We will need some lemmas to prove the main result later on. The first is a simple result that states that vectors orthogonal to eigenvectors stay orthogonal when multiplied by $A$ .

Lemma: If $x$ is orthogonal to an eigenvector $v$ of a Hermitian matrix $A$ , then $Ax$ is orthogonal to $v$ as well.

Proof: Suppose that $\lambda$ is the eigenvalue associated to $v$ . Then $\left< Ax, v \right> = \left< x, Av \right> = \left< x, \lambda v \right> = \overline{\lambda} \left< x, v \right> = 0$ . So $\left< Ax, v \right> = 0$ , which means that $Ax$ and $v$ are orthogonal. $\square$

The second lemma is about the behavior of matrices with orthogonal rows.

Lemma: Let $U \in \mathbb{C}^{m \times n}$ be a matrix with $m \leq n$ orthonormal rows $u_1, u_2, ..., u_m$ , and $S$ be the space spanned by these vectors. Then

$U U^* = I_m$
$U^* U v = v$ for all $v \in S$

Proof: Interpret the vectors $u_1, u_2, ..., u_m$ as column vectors. Then the element at $i, j$ of $U U^*$ is $u_i^\top \overline{u_j} = \left< u_i, u_j \right>$ . By the orthonormality of $u_1, u_2, ..., u_n$ it follows that this expression is $1$ when $i = j$ (that is, the element is on the diagonal), and $0$ otherwise. So $UU^*$ equals $I_m$ , the identity matrix of size $m \times m$ .

For the second result, assume that $v \in S$ . Then $v$ is a linear combination of the rows in $U$ , or, equivalently, a linear combination of the columns of $U^*$ . So we can write $v = U^* w$ for some $w \in \mathbb{C}^m$ . Then, using the first part of the lemma, we have:
$U^* U v = U^* U U^* w = U^* I_m w = U^* w = v$

$\square$

With these results we are finally ready to prove the existence of an orthogonal basis of eigenvectors.

Theorem: A Hermitian matrix $A \in \mathbb{C}^{n \times n}$ has $n$ orthogonal eigenvectors.

Proof: We use induction on the number of eigenvalues of $A \in \mathbb{C}^{n \times n}$ . The characteristic equation $\det(A - \lambda I) = 0$ is a complex polynomial equation of order $n$ , and has a solution in $\lambda$ . That implies that for this $\lambda$ , $A - \lambda$ is singular, so there exists a $v$ such that $(A - \lambda I)v = 0$ . This implies that $Av = \lambda v$ , so we have a set of one eigenvector $v$ , which is orthogonal. This proves the base case.

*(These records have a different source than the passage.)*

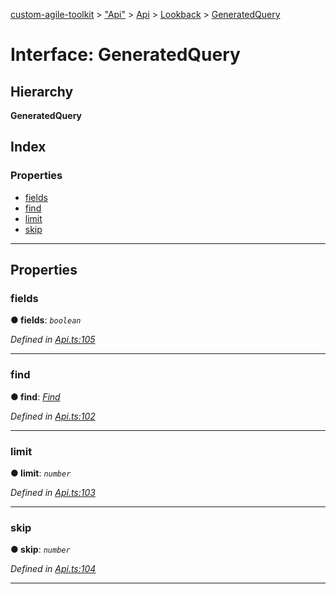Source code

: [custom-agile-toolkit](../README.md) > ["Api"](../modules/_api_.md) > [Api](../modules/_api_.api.md) > [Lookback](../modules/_api_.api.lookback.md) > [GeneratedQuery](../interfaces/_api_.api.lookback.generatedquery.md)

# Interface: GeneratedQuery

## Hierarchy

**GeneratedQuery**

## Index

### Properties

* [fields](_api_.api.lookback.generatedquery.md#fields)
* [find](_api_.api.lookback.generatedquery.md#find)
* [limit](_api_.api.lookback.generatedquery.md#limit)
* [skip](_api_.api.lookback.generatedquery.md#skip)

---

## Properties

<a id="fields"></a>

###  fields

**● fields**: *`boolean`*

*Defined in [Api.ts:105](https://github.com/ferentchak/rally-node-sdk/blob/88a0ac6/Api.ts#L105)*

___
<a id="find"></a>

###  find

**● find**: *[Find](_api_.api.lookback.find.md)*

*Defined in [Api.ts:102](https://github.com/ferentchak/rally-node-sdk/blob/88a0ac6/Api.ts#L102)*

___
<a id="limit"></a>

###  limit

**● limit**: *`number`*

*Defined in [Api.ts:103](https://github.com/ferentchak/rally-node-sdk/blob/88a0ac6/Api.ts#L103)*

___
<a id="skip"></a>

###  skip

**● skip**: *`number`*

*Defined in [Api.ts:104](https://github.com/ferentchak/rally-node-sdk/blob/88a0ac6/Api.ts#L104)*

___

For the induction step, assume the existence of $n - m$ (with $m < n$ ) orthogonal eigenvectors $v_1, v_2, ..., v_{n - m}$ . We then need to prove the existence of another eigenvector $v$ , which is orthogonal to $v_1, v_2, ..., v_{n - m}$ . Let $u_1, u_2, ..., u_m$ be an orthonormal basis of the space that is orthogonal to all the eigenvectors $v_1, v_2, ..., v_{n - m}$ , and $U$ be the matrix with $u_1, u_2, ..., u_m$ as its rows. Now, $U A U^*$ is Hermitian, so as we just proved for the base case, it must have at least one eigenvector $w$ with eigenvalue $\lambda$ . So we have
$U A U^* w = \lambda w$

Multiplying both sides by $U^*$ on the left gives $U^* U A v = \lambda U^* w$ . Now define $v := U^*w$ and substitute to get
$U^* U A v = \lambda v$

Now, since $v = U^* w$ is a linear combination of the columns of $U^*$ , it is orthogonal to all the eigenvectors $v_1, v_2, ..., v_{n - m}$ . So, by the first lemma, $A v$ is also orthogonal to all these eigenvalues. This means that $A v$ is a linear combination of $u_1, u_2, ..., u_m$ as well. By the second lemma, it follows that $U^* U Av = Av$ . So we are left with
$Av = \lambda v$

So $v$ is an eigenvector of $A$ . Moreover, since $v = U^* w$ , $v$ is a linear combination of $u_1, u_2, ..., u_m$ , so it is orthogonal to the eigenvectors $v_1, v_2, ..., v_{n - m}$ . So this completes the induction step. $\square$

Of course, it is now easy to make this basis orthonormal by scaling the vectors in the basis.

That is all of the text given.